LL night a light burned in the tent of Don Roderich. If he slept, his slumbers were troubled. Now the pale form of Florinda rises before him with sad eyes, then the hideous vision of the necromantic Tower of Hercules haunts him. He starts up, and, opening the purple hangings of his tent, gazes out at the starry splendour of the Southern night.

Before him lay the grassy flats about Xerez, dimly lit by the dark glow of the signal fires marking the verge of the opposite camps. A pale crescent moon hanging over the Moslem tents brought out the lines of low hills far back on the horizon. Not a sound was heard but the tramp of the sentinels, or the neigh of a war-horse, ill-stabled on the turf. The distant click of a horse’s hoofs roused him to attention, and he distinctly saw the shadowy outline of a single horseman hurrying along the river’s verge, the bearer of the message big with his doom.

From his belt he drew an arrow and sped it swiftly from a golden bow, watching its silent course, but the dark figure still rode on.

Heavy was his heart within him as he watched the dawn of day (say the old chroniclers), not for himself, but for the thousands who lay stretched in slumber around, and the thought of the lonely Egilona called from him a sigh. Of all things, to a brave heart treachery is the sorest woe, and treachery he knew was at work with Julian close at hand. He would have challenged him to single battle, as knight to knight, but for the memory of his crime. This made him shrink before the father whose just vengeance had brought the invaders into the land.

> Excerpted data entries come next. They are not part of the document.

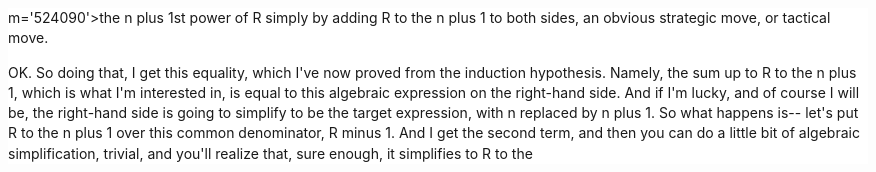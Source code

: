   m='524090'>the</span> <span m='524250'>n</span> <span m='524410'>plus</span>
  <span m='524700'>1st</span> <span m='525050'>power</span> <span
  m='525400'>of</span> <span m='525530'>R</span> <span m='526170'>simply</span>
  <span m='526620'>by</span> <span m='526980'>adding</span> <span
  m='527850'>R</span> <span m='528060'>to</span> <span m='528120'>the</span>
  <span m='528270'>n</span> <span m='528410'>plus</span> <span
  m='528720'>1</span> <span m='529120'>to</span> <span m='529250'>both</span>
  <span m='529510'>sides,</span> <span m='530280'>an</span> <span
  m='530460'>obvious</span> <span m='532360'>strategic</span> <span
  m='532690'>move,</span> <span m='533020'>or</span> <span
  m='533240'>tactical</span> <span m='533720'>move.</span> </p><p><span
  m='534520'>OK.</span> <span m='535770'>So</span> <span m='536020'>doing</span>
  <span m='536370'>that,</span> <span m='536750'>I</span> <span
  m='536860'>get</span> <span m='537290'>this</span> <span
  m='537480'>equality,</span> <span m='537980'>which</span> <span
  m='538180'>I've</span> <span m='538310'>now</span> <span
  m='538490'>proved</span> <span m='538870'>from</span> <span
  m='539100'>the</span> <span m='539230'>induction</span> <span
  m='539600'>hypothesis.</span> <span m='540400'>Namely,</span> <span
  m='541100'>the</span> <span m='541210'>sum</span> <span m='541650'>up</span>
  <span m='541880'>to</span> <span m='541970'>R</span> <span
  m='542190'>to</span> <span m='542260'>the</span> <span m='542380'>n</span>
  <span m='542490'>plus</span> <span m='542770'>1,</span> <span
  m='543040'>which</span> <span m='543220'>is</span> <span
  m='543310'>what</span> <span m='543470'>I'm</span> <span
  m='543580'>interested</span> <span m='544020'>in,</span> <span
  m='544440'>is</span> <span m='544640'>equal</span> <span m='545060'>to</span>
  <span m='545170'>this</span> <span m='545900'>algebraic</span> <span
  m='546550'>expression</span> <span m='547440'>on</span> <span
  m='547630'>the</span> <span m='547720'>right-hand</span> <span
  m='548220'>side.</span> <span m='548940'>And</span> <span m='549080'>if</span>
  <span m='549200'>I'm</span> <span m='549340'>lucky,</span> <span
  m='549760'>and of</span> <span m='549860'>course</span> <span
  m='550080'>I</span> <span m='550120'>will</span> <span m='550380'>be,</span>
  <span m='550850'>the</span> <span m='551010'>right-hand</span> <span
  m='551520'>side</span> <span m='551860'>is</span> <span
  m='552020'>going</span> <span m='552140'>to</span> <span
  m='552200'>simplify</span> <span m='553330'>to</span> <span
  m='553560'>be</span> <span m='554250'>the</span> <span
  m='554430'>target</span> <span m='554870'>expression,</span> <span
  m='555510'>with</span> <span m='555830'>n</span> <span
  m='556120'>replaced</span> <span m='556580'>by</span> <span
  m='556730'>n</span> <span m='556920'>plus</span> <span m='557240'>1.</span>
  <span m='557880'>So</span> <span m='558390'>what</span> <span
  m='558520'>happens</span> <span m='559010'>is--</span> <span
  m='560100'>let's</span> <span m='560380'>put</span> <span m='560930'>R</span>
  <span m='561170'>to</span> <span m='561210'>the</span> <span
  m='561350'>n</span> <span m='561470'>plus</span> <span m='561740'>1</span>
  <span m='561970'>over</span> <span m='562220'>this</span> <span
  m='562410'>common</span> <span m='562730'>denominator,</span> <span
  m='563450'>R</span> <span m='563640'>minus</span> <span m='564000'>1.</span>
  <span m='564690'>And</span> <span m='564880'>I</span> <span
  m='564940'>get</span> <span m='565470'>the</span> <span
  m='565680'>second</span> <span m='566070'>term,</span> <span
  m='566320'>and</span> <span m='566400'>then</span> <span m='566540'>you</span>
  <span m='566680'>can</span> <span m='566840'>do</span> <span
  m='567050'>a</span> <span m='567130'>little</span> <span m='567330'>bit</span>
  <span m='567470'>of</span> <span m='567560'>algebraic</span> <span
  m='568490'>simplification,</span> <span m='569360'>trivial,</span> <span
  m='570070'>and</span> <span m='570470'>you'll</span> <span
  m='570660'>realize</span> <span m='571130'>that,</span> <span
  m='571270'>sure</span> <span m='571530'>enough,</span> <span
  m='571750'>it</span> <span m='571860'>simplifies</span> <span
  m='572580'>to</span> <span m='573190'>R</span> <span m='573470'>to the</span>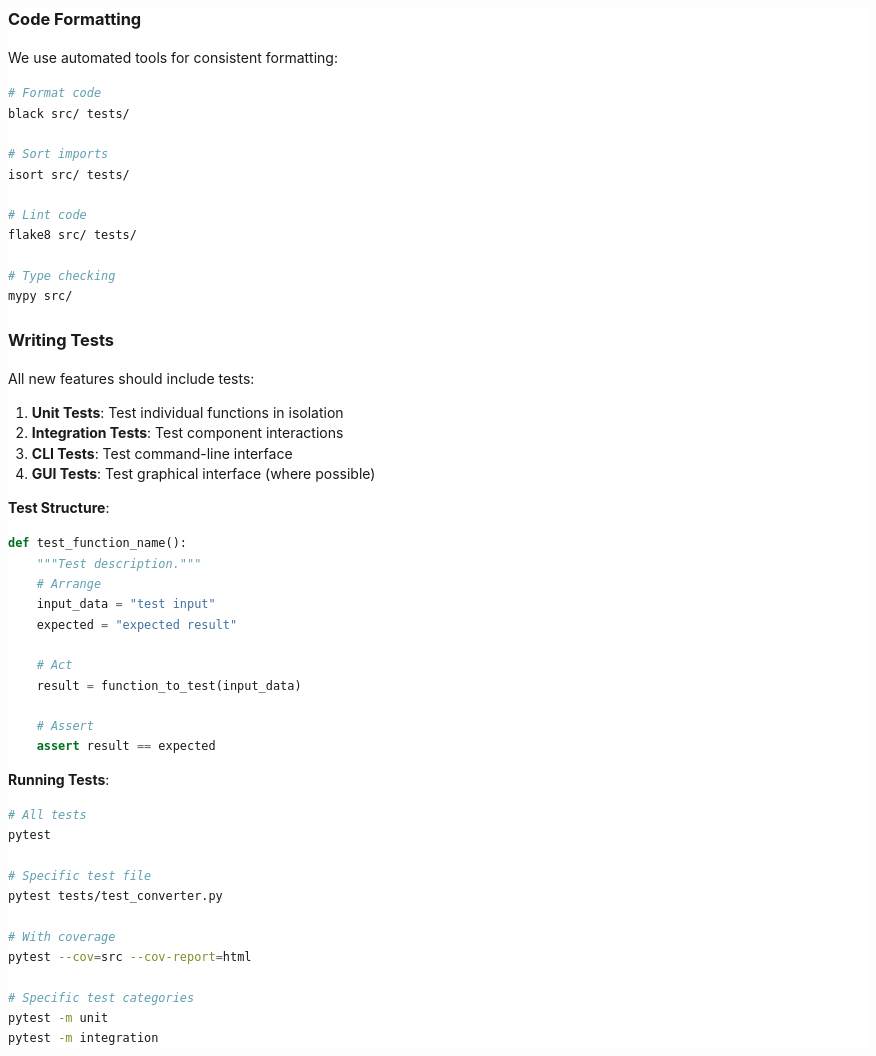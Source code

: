 ### Code Formatting

We use automated tools for consistent formatting:

```bash
# Format code
black src/ tests/

# Sort imports  
isort src/ tests/

# Lint code
flake8 src/ tests/

# Type checking
mypy src/
```

### Writing Tests

All new features should include tests:

1. **Unit Tests**: Test individual functions in isolation
2. **Integration Tests**: Test component interactions
3. **CLI Tests**: Test command-line interface
4. **GUI Tests**: Test graphical interface (where possible)

**Test Structure**:
```python
def test_function_name():
    """Test description."""
    # Arrange
    input_data = "test input"
    expected = "expected result"
    
    # Act
    result = function_to_test(input_data)
    
    # Assert
    assert result == expected
```

**Running Tests**:
```bash
# All tests
pytest

# Specific test file
pytest tests/test_converter.py

# With coverage
pytest --cov=src --cov-report=html

# Specific test categories
pytest -m unit
pytest -m integration
```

With the glorious burst of morning all these dismal thoughts vanished. Again he became the brilliant chief who had wrested from Witica the crown of Spain. Again his heart swelled with the ardour of battle, as he prepared to lead his army with the pomp proper to a Gothic king.

A comelier monarch never drew breath than Roderich as—attired in a robe of beaten gold, sandals embroidered in pearls and diamonds on his feet, a sceptre in his hand, and a gold crown on his head resplendent with priceless gems—he mounted the lofty chariot of ivory, drawn by milk-white horses champing bits of gold, the wheels and pole covered with plates of gold, and a crimson canopy overhead. As he advanced in front of the army shouts of delight rent the air.

“Forward, brave Goths,” he cried, waving his glittering sceptre, as he halted in the front of the royal standard. “God is above to bless the Christian cause! Your king leads you! Forward to the fight, and death be his portion who shows any fear!”

Ere his voice had ceased, the sun, which had risen brilliantly, sank behind a bank of vapour, and a rising sirocco raised such clouds of dust that the very air was darkened.

Various was the fortune of the day. To the battalions of light Arab horsemen, throwing showers of arrows, stones, and javelins, the old Gothic valour opposed lines of steady troops. Where the Moslem fell, the Christian rushed in, seized both horse and armour. Desperately they fought and well, until the plain was strewn with prostrate Moors.

Don Roderich, throwing off the cumbrous robes of state, and mounting his satin-coated steed, Orelia, a horned helmet on his head, sternly grasping his buckler, was foremost wherever danger menaced. With the reins loose upon Orelia’s neck (who utters a wild snort rushing forward at full speed to meet the charge) the Moors fled before him, as though he were a second Santiago descended from the skies.